Monday, 1 January 2018

Video games on a psychoanalyst’s couch

The new book "The Playstation Dreamworld" charmingly critiques technology and capitalism through the growing role gaming plays in modern life


How have video games transformed the nature of self? This is one of several points of philosophical inquiry examined in “The Playstation Dreamworld” (Polity, 2017) by Hong Kong-based British author Alfie Bown, a book that charmingly articulates a critical theory of technology and capitalism in the context of technological entertainment.
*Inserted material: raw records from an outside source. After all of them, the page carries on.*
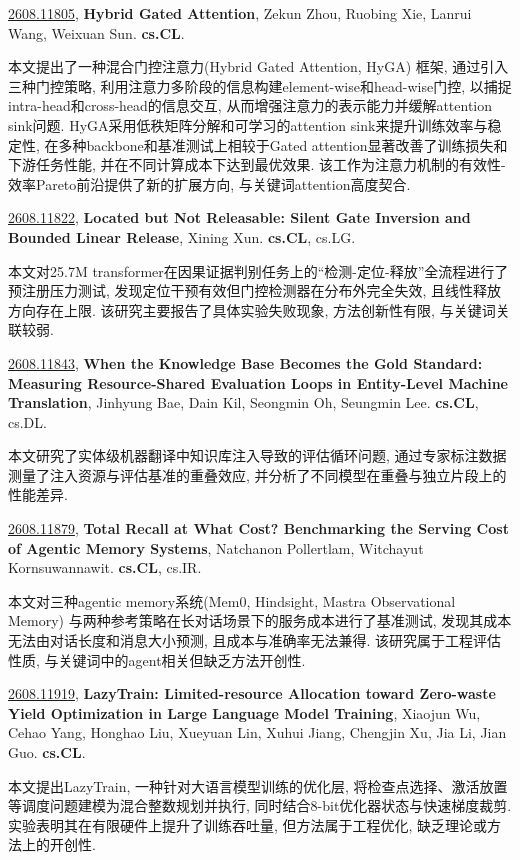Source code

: \documentclass[9pt, a4paper]{article}
\theoremstyle{plain}
\theoremstyle{definition}
\theoremstyle{remark}
\newcommand{\arxivwithtarget}[3]{\hypertarget{#1}{}\href{https://arxiv.org/abs/#1}{#1}, \textbf{\textcolor{arxivblue}{#2}}, #3. }
\begin{document}
\arxivwithtarget{2608.11805}{Hybrid Gated Attention}{Zekun Zhou, Ruobing Xie, Lanrui Wang, Weixuan Sun}\textbf{cs.CL}.

本文提出了一种混合门控注意力(Hybrid Gated Attention, HyGA) 框架, 通过引入三种门控策略, 利用注意力多阶段的信息构建element-wise和head-wise门控, 以捕捉intra-head和cross-head的信息交互, 从而增强注意力的表示能力并缓解attention sink问题. HyGA采用低秩矩阵分解和可学习的attention sink来提升训练效率与稳定性, 在多种backbone和基准测试上相较于Gated attention显著改善了训练损失和下游任务性能, 并在不同计算成本下达到最优效果. 该工作为注意力机制的有效性-效率Pareto前沿提供了新的扩展方向, 与关键词attention高度契合.


\arxivwithtarget{2608.11822}{Located but Not Releasable: Silent Gate Inversion and Bounded Linear Release}{Xining Xun}\textbf{cs.CL}, cs.LG.

本文对25.7M transformer在因果证据判别任务上的“检测-定位-释放”全流程进行了预注册压力测试, 发现定位干预有效但门控检测器在分布外完全失效, 且线性释放方向存在上限. 该研究主要报告了具体实验失败现象, 方法创新性有限, 与关键词关联较弱.


\arxivwithtarget{2608.11843}{When the Knowledge Base Becomes the Gold Standard: Measuring Resource-Shared Evaluation Loops in Entity-Level Machine Translation}{Jinhyung Bae, Dain Kil, Seongmin Oh, Seungmin Lee}\textbf{cs.CL}, cs.DL.

本文研究了实体级机器翻译中知识库注入导致的评估循环问题, 通过专家标注数据测量了注入资源与评估基准的重叠效应, 并分析了不同模型在重叠与独立片段上的性能差异.


\arxivwithtarget{2608.11879}{Total Recall at What Cost? Benchmarking the Serving Cost of Agentic Memory Systems}{Natchanon Pollertlam, Witchayut Kornsuwannawit}\textbf{cs.CL}, cs.IR.

本文对三种agentic memory系统(Mem0, Hindsight, Mastra Observational Memory) 与两种参考策略在长对话场景下的服务成本进行了基准测试, 发现其成本无法由对话长度和消息大小预测, 且成本与准确率无法兼得. 该研究属于工程评估性质, 与关键词中的agent相关但缺乏方法开创性.


\arxivwithtarget{2608.11919}{LazyTrain: Limited-resource Allocation toward Zero-waste Yield Optimization in Large Language Model Training}{Xiaojun Wu, Cehao Yang, Honghao Liu, Xueyuan Lin, Xuhui Jiang, Chengjin Xu, Jia Li, Jian Guo}\textbf{cs.CL}.

本文提出LazyTrain, 一种针对大语言模型训练的优化层, 将检查点选择、激活放置等调度问题建模为混合整数规划并执行, 同时结合8-bit优化器状态与快速梯度裁剪. 实验表明其在有限硬件上提升了训练吞吐量, 但方法属于工程优化, 缺乏理论或方法上的开创性.
\end{document}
In contrast to other texts on the subject that are largely uncritical or laudatory in their advocacy of gaming, what’s striking here is an emphasis on caution, drawing the reader’s attention to the anti-progressive aspects of gaming’s propensity to lull players into states of enjoyment that undermine social solidarity in the service of ideology.

The ideology in question here is a form of capitalism defined by cultural neoliberalism’s emphasis on ever-enhancing worker productivity and the emergence of monopolistic tech firms with an ever-greater power to create and organize conceptions of desire. Bown’s book is unambiguous in its political bent, and thankfully so.

Yet, his volume is far from a technophobic or anti-gaming screed. With an incisive eye and an obvious affection for gaming, Bown, an assistant professor of literature at Hong Kong’s Hang Seng Management College, is compelled by the subversive potential for games to function as powerful tools in the service of counter-ideologies amid rapid technological advances and a widening space for independent game developers.

Gaming is no niche subculture. The video games industry boasted a worldwide user penetration rate of 26.1% in 2017 with a projected revenue of US$108.9 billion. Smartphone and tablet gaming, the most lucrative segment, claim 42% of the video games market, piggybacking on the centrality of mobile devices in our lives.